We had some chips that I didn’t like, as well as hot dogs and baked beans, then some of his birthday cake for pudding.
We spent most of the time watching a video of Indiana Jones and the Temple of Doom, after which people just sort of messed about until it was time to be picked up.
The whole thing lasted from 5.30pm to 9pm, though I didn’t leave because my
mum was chatting to Eddie’s mum until 9.50pm!…

I’m relieved to find that I did not engage in any kind of Halloween-based carry-on. I’ve never liked Halloween, in part because it involves going up to people and menacing them for money – something I experienced quite enough of over many years in the school playground – and in part because it assumes people enjoy being offered a choice between coercion or punishment.

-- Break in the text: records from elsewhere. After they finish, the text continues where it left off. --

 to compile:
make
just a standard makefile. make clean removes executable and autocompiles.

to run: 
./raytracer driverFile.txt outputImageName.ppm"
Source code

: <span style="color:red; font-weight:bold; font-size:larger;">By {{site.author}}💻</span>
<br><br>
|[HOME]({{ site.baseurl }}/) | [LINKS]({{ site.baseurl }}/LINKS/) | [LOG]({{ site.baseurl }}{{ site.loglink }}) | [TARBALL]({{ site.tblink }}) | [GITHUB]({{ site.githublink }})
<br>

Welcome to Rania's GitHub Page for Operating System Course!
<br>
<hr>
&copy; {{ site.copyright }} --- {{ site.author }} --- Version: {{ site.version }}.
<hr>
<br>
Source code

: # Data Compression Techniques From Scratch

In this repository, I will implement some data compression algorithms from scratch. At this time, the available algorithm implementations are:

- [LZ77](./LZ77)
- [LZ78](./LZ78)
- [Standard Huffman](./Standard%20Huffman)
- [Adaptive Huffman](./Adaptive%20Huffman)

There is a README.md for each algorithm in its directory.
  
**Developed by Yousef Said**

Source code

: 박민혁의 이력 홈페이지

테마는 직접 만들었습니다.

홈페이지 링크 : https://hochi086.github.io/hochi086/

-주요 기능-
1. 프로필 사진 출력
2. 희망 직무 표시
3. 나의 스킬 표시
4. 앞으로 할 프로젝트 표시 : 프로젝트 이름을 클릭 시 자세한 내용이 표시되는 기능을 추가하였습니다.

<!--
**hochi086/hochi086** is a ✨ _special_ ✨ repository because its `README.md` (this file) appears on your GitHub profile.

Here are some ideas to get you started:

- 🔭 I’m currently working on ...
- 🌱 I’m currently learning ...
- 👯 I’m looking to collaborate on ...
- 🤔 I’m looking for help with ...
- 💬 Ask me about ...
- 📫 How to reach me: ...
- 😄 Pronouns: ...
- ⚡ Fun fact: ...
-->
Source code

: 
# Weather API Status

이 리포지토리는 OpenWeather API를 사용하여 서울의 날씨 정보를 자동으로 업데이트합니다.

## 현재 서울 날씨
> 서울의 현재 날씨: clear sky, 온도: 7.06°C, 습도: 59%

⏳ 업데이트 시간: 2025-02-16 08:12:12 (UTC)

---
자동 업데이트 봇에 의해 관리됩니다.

I don’t really have any childhood memories of marking Halloween at all, aside from primary school time-wasting activities such as making a wizard’s hat. I’m trying to pinpoint the time when it became really big in the UK. I’d like to blame Michael Parkinson.

2 thoughts on “Saturday 31 October 1987

  1. Well, this was the day of that momentous Paul Daniels special, but it’s true Halloween never used to be a big deal, Bonfire Night was always the main celebration. The only Halloween things I remember growing up are apple bobbing in Cubs – and not enjoying it at all, not just because of the uinpleasantness but because we’d gone to Rhostyllen to join another pack in some kind of Cub exchange visit and I was getting too close to people I’d not been properly introduced to – and also the fantastic Blue Peter Halloween Special in 1989 which sent Points of View mad, but we loved it so much we even recorded the omnibus. And the best thing is it wasn’t even on Halloween, it was on the 26th.

  2. In glorious People’s Republic of South Yorkshire Halloween was celebrated with turnip Jack ‘o Lanterns and good socialist children would visit houses and sing Jack ‘o Lantern song to receive collectivist donations.

    Money with menaces tended to be confined to penny for the guy in the run up to Bonfire Night with the 4th November traditionally Mischief Night, focused on pure menacing. Tying dustbins to doors then knocking and running away, placing dog excrement on newspaper on doorsteps and then setting fire to the paper, knocking and running away to watch the hapless householder stamp on the fire to put it out and then realise what they’d trodden on was commonplace.

    Then I went to Liverpool Uni in 1993 it was Halloween in Hardy’s every Wednesday night. Or if you wanted a real scare the 051 club to watch Scousers openly sniffing Charlie off custom spoons on the dance floor.